# EXERCISE DIRECTIONS
Reproduce the data exactly and drop any pictures it holds.

[[ INPUT RECORDS open ]]

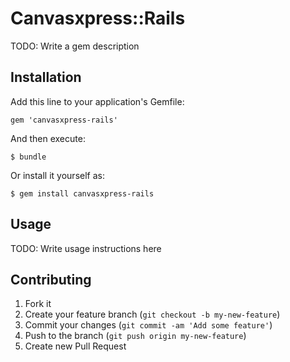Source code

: # Canvasxpress::Rails

TODO: Write a gem description

## Installation

Add this line to your application's Gemfile:

    gem 'canvasxpress-rails'

And then execute:

    $ bundle

Or install it yourself as:

    $ gem install canvasxpress-rails

## Usage

TODO: Write usage instructions here

## Contributing

1. Fork it
2. Create your feature branch (`git checkout -b my-new-feature`)
3. Commit your changes (`git commit -am 'Add some feature'`)
4. Push to the branch (`git push origin my-new-feature`)
5. Create new Pull Request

[[ INPUT RECORDS closed ]]

# RESPONSE
Source code

: # Canvasxpress::Rails

TODO: Write a gem description

## Installation

Add this line to your application's Gemfile:

    gem 'canvasxpress-rails'

And then execute:

    $ bundle

Or install it yourself as:

    $ gem install canvasxpress-rails

## Usage

TODO: Write usage instructions here

## Contributing

1. Fork it
2. Create your feature branch (`git checkout -b my-new-feature`)
3. Commit your changes (`git commit -am 'Add some feature'`)
4. Push to the branch (`git push origin my-new-feature`)
5. Create new Pull Request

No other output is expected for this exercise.